At The Motley Fool, we poke plenty of fun at Wall Street analysts and their endless cycle of upgrades, downgrades, and "initiating coverage at neutral." So you might think we'd be the last people to give virtual ink to such "news." And we would be -- if that were all we were doing.

But in "This Just In," we don't simply tell you what the analysts said. We'll also show you whether they know what they're talking about. To help, we've enlisted Motley Fool CAPS, our tool for rating stocks and analysts alike. With CAPS, we'll be tracking the long-term performance of Wall Street's best and brightest -- and its worst and sorriest, too.

And speaking of the best ...
CIBC World Markets upgraded the stock of Yahoo! (NASDAQ:YHOO) this morning, on the basis of a better-than-expected performance in its third-quarter earnings report and a 26% decline from its post-earnings high of $33.63 per share arguing in the stock's favor. On the downside, the analyst sees risk in slower online-ad spending and possible market-share attrition at the hands of rivals such as Google (NASDAQ:GOOG) and Microsoft (NASDAQ:MSFT). That said, though, CIBC believes the downside risk is so limited at this point that Yahoo! now deserves a "sector outperform" rating.

Let's go to the tape
At this point in this column, I would ordinarily turn to CAPS for a glance at CIBC's CAPS rating to help us determine whether the analyst has a good track record overall, and whether perhaps it's a little better or a little worse than its own average when covering Internet stocks.

No such luck.

I've often wanted to write about CIBC, because it's one of the more active stock raters tracked by CAPS' data provider, Briefing.com. Problem is, as I've discovered from talking this over with our CAPS techies, CIBC is "invisible" to CAPS. We get the data on the upgrades and downgrades, all right, but because CIBC sticks to qualifying its outperform/underperform ratings with the prefix "sector," we cannot in good conscience count these ratings as CIBC's opining that a stock will or will not outperform the market at large.

It wouldn't be fair to the analyst to dock it 20 points for wrongly predicting on Oct. 8 that Novatel (NASDAQ:NVTL) would outperform the S&P 500, or 1 point for saying on Sept. 27 that Magna (NYSE:MGA) would -- because that's not what CIBC said. It said only that these stocks would outperform their software and auto-parts-maker sectors, respectively.

Similarly, it's not fair to other CAPS players to give CIBC half a point's worth of credit for correctly predicting on Oct. 19 that J. Crew (NYSE:JCG) would outperform the S&P 500, or 27 points for calling Audiocodes (NASDAQ:AUDC) correctly on Sept. 12.

Foolish takeaway
CIBC's chosen method of rating stocks is somewhat less than helpful to you, the investor. It's a crying shame that the analyst lacks the intestinal fortitude to tell us whether a given company is an objectively good investment and instead limits itself to weighing relative valuations within a peer group.

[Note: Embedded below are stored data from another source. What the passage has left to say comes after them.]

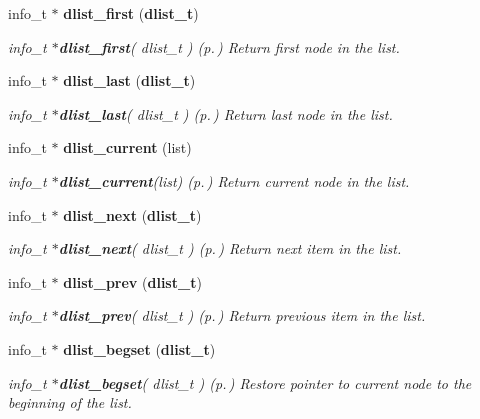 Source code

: \begin{CompactItemize}
info\_\-t $\ast$ {\bf dlist\_\-first} ({\bf dlist\_\-t})
\begin{CompactList}\small\item\em info\_\-t $\ast${\bf dlist\_\-first}( dlist\_\-t ) {\rm (p.\,\pageref{P__dlist_8h_a10})} Return first node in the list.\item\end{CompactList}\item 
info\_\-t $\ast$ {\bf dlist\_\-last} ({\bf dlist\_\-t})
\begin{CompactList}\small\item\em info\_\-t $\ast${\bf dlist\_\-last}( dlist\_\-t ) {\rm (p.\,\pageref{P__dlist_8h_a11})} Return last node in the list.\item\end{CompactList}\item 
info\_\-t $\ast$ {\bf dlist\_\-current} (list)
\begin{CompactList}\small\item\em info\_\-t $\ast${\bf dlist\_\-current}(list) {\rm (p.\,\pageref{P__dlist_8h_a12})} Return current node in the list.\item\end{CompactList}\item 
info\_\-t $\ast$ {\bf dlist\_\-next} ({\bf dlist\_\-t})
\begin{CompactList}\small\item\em info\_\-t $\ast${\bf dlist\_\-next}( dlist\_\-t ) {\rm (p.\,\pageref{P__dlist_8h_a13})} Return next item in the list.\item\end{CompactList}\item 
info\_\-t $\ast$ {\bf dlist\_\-prev} ({\bf dlist\_\-t})
\begin{CompactList}\small\item\em info\_\-t $\ast${\bf dlist\_\-prev}( dlist\_\-t ) {\rm (p.\,\pageref{P__dlist_8h_a14})} Return previous item in the list.\item\end{CompactList}\item 
info\_\-t $\ast$ {\bf dlist\_\-begset} ({\bf dlist\_\-t})
\begin{CompactList}\small\item\em info\_\-t $\ast${\bf dlist\_\-begset}( dlist\_\-t ) {\rm (p.\,\pageref{P__dlist_8h_a15})} Restore pointer to current node to the beginning of the list.\item\end{CompactList}\item 

\end{CompactItemize}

But on today's Yahoo! call in particular? I think CIBC's invisibility is helping it to dodge a bullet on this upgrade. If we were to hold CIBC accountable for endorsing a stock that has a price-to-earnings ratio of 50 and is predicted to grow its profits half as quickly, at 25% per year, I suspect that CIBC's CAPS rating would suffer mightily for the oversight.